When the initially town entered into a contract agreement to demolish Maquan School they had received some ARPA funds toward the demolition work, Town Administrator Lisa Green said during the Select Board’s meeting on Tuesday, Aug. 20.
The town then needed to borrow $580,000 to cover the rest of the cost.
“What we have here now is basically the bond anticipatory note of $480,000,” Green said. “The town paid $100,000 toward that $580,000 that we borrowed before. This is the bond note to re-borrow the $480,000 at a 4.5-percent interest rate.”
Green did not have the current interest rate with her, but said she could call the treasurer-collector to the Select Board’s meeting room to provide that information. The due date is Aug. 28, 2025.
FitzGerald-Kemmett asked for the additional information about what the bond rate is now, what it’s going to be
“Help us help you,” she said when Treasurer-Collector Lisa Clark joined the meeting.
“It was a one-year BAN,” Clark said. “Eric [Kinsherf] and I discussed it. To help the budget, we’re paying $100,000 out of that and rebidding for the balance. We would have had to pay the full amount this year.”
Articles clarified
In other business, the Select Board voted to close the warrant for the Monday, Oct.
The board had made that vote at its last meeting, but there were some “circumstances” that came up, according to Green involving the submission of additional articles after the warrant had already been closed.
The articles in question would: Reinstate the Health Agent as a full-time position; and a request by Green for some ARPA updates of $125,000 for the Hanson Food Pantry.
FitzGerald-Kemmett said the Health Agent Article was a place-holder. because no vote had yet been made on it.
“The chair was very clear that he didn’t want anybody to think he was unilaterally placing this article in,” she said. He absolutely said he just wanted a place-holder and that the board, as a whole, would decide the next time they met.”
Weeks noted that, prior to the annual Town Meeting, the board was trying to figure out less the content of late article submissions, but why they were late.
FitzGerald-Kemmett said that Health Board Chair Kevin Perkins was not aware what the deadline was.
“He apologized profusely in his email and his conversation with me,” she said. “They had sort of touched on this as a potential article, but they didn’t know the actual deadline for the article.”

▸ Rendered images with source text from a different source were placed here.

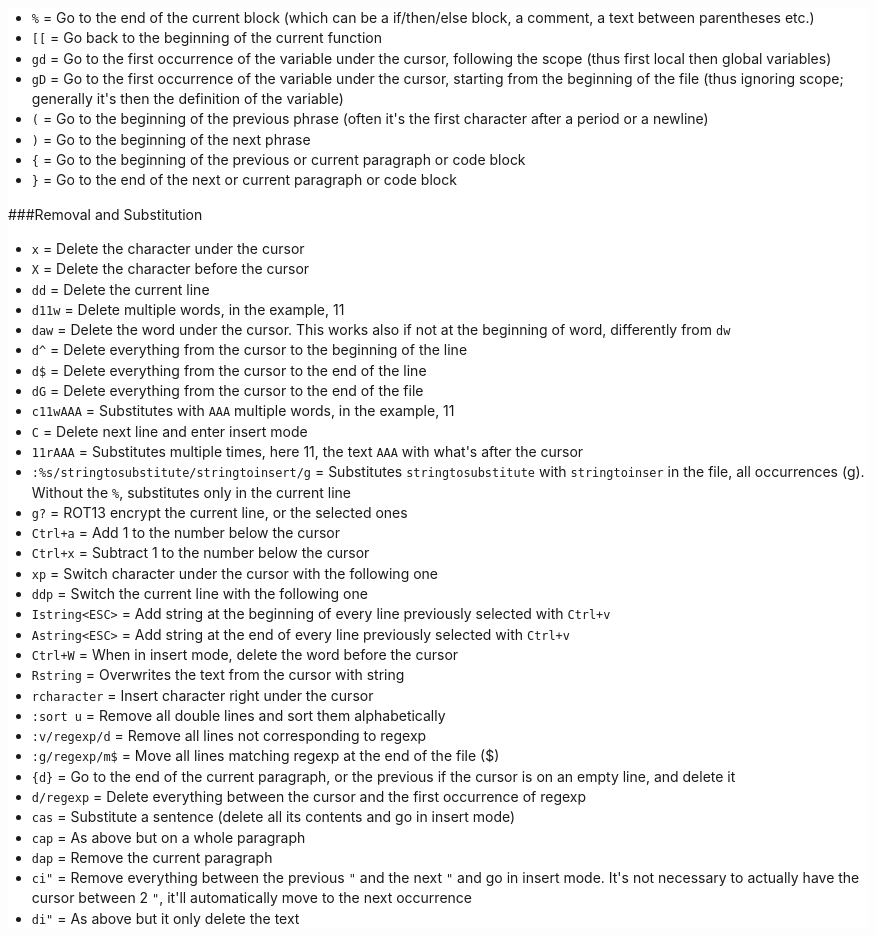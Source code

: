 * `%`  = Go to the end of the current block (which can be a if/then/else block, a comment, a text between parentheses etc.)
* `[[` = Go back to the beginning of the current function
* `gd` = Go to the first occurrence of the variable under the cursor, following the scope (thus first local then global variables)
* `gD` = Go to the first occurrence of the variable under the cursor, starting from the beginning of the file (thus ignoring scope; generally it's then the definition of the variable)
* `(` = Go to the beginning of the previous phrase (often it's the first character after a period or a newline)
* `)` = Go to the beginning of the next phrase
* `{` = Go to the beginning of the previous or current paragraph or code block
* `}` = Go to the end of the next or current paragraph or code block

###Removal and Substitution

* `x` = Delete the character under the cursor
* `X` = Delete the character before the cursor
* `dd` = Delete the current line
* `d11w` = Delete multiple words, in the example, 11
* `daw` = Delete the word under the cursor. This works also if not at the beginning of word, differently from `dw`
* `d^` = Delete everything from the cursor to the beginning of the line
* `d$` = Delete everything from the cursor to the end of the line
* `dG` = Delete everything from the cursor to the end of the file
* `c11wAAA` = Substitutes with `AAA` multiple words, in the example, 11
* `C` = Delete next line and enter insert mode
* `11rAAA` = Substitutes multiple times, here 11, the text `AAA` with what's after the cursor
* `:%s/stringtosubstitute/stringtoinsert/g` = Substitutes `stringtosubstitute` with `stringtoinser` in the file, all occurrences (g). Without the `%`, substitutes only in the current line
* `g?` = ROT13 encrypt the current line, or the selected ones
* `Ctrl+a` = Add 1 to the number below the cursor
* `Ctrl+x` = Subtract 1 to the number below the cursor
* `xp` = Switch character under the cursor with the following one
* `ddp` = Switch the current line with the following one
* `Istring<ESC>` = Add string at the beginning of every line previously selected with `Ctrl+v`
* `Astring<ESC>` = Add string at the end of every line previously selected with `Ctrl+v`
* `Ctrl+W` = When in insert mode, delete the word before the cursor
* `Rstring` = Overwrites the text from the cursor with string
* `rcharacter` = Insert character right under the cursor
* `:sort u` = Remove all double lines and sort them alphabetically
* `:v/regexp/d` = Remove all lines not corresponding to regexp
* `:g/regexp/m$` = Move all lines matching regexp at the end of the file ($)
* `{d}` = Go to the end of the current paragraph, or the previous if the cursor is on an empty line, and delete it
* `d/regexp` = Delete everything between the cursor and the first occurrence of regexp
* `cas` = Substitute a sentence (delete all its contents and go in insert mode)
* `cap` = As above but on a whole paragraph
* `dap` = Remove the current paragraph
* `ci"` = Remove everything between the previous `"` and the next `"` and go in insert mode. It's not necessary to actually have the cursor between 2 `"`, it'll automatically move to the next occurrence
* `di"` = As above but it only delete the text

She said she did mention that “historically, perhaps that department has not been diligent about meeting deadlines,” and that, at some point, all departments need to meet the deadline.
“That was accepted and understood,” FitzGerald-Kemmett said.
Green also submitted an application on behalf of the Food Pantry for needed updates in the amount of $125,000 in ARPA funds.
FitzGerald-Kemmett said there appeared to be two different articles with different dollar amounts, asking which was the correct one. The pantry request was filed with ARPA under the negative economic impact under COVID, meaning the money had to be spent first and then seek reimbursement.
“Because I do have that email that says the application I submitted was eligible for ARPA funds, basically that article is no longer required,” Green said, noting it was a procedural issue that does not bring the need of the funds into question.
Another article concerns an easement request Green’s office just found out about involving the owner of four condominiums on Main Street next to the satellite fire station, granting the fire department access to utilities.
The article for the South Shore Tech regional agreement amendment has now been received, as well, Green said. It had been represented on the warrant as a place-holder until now.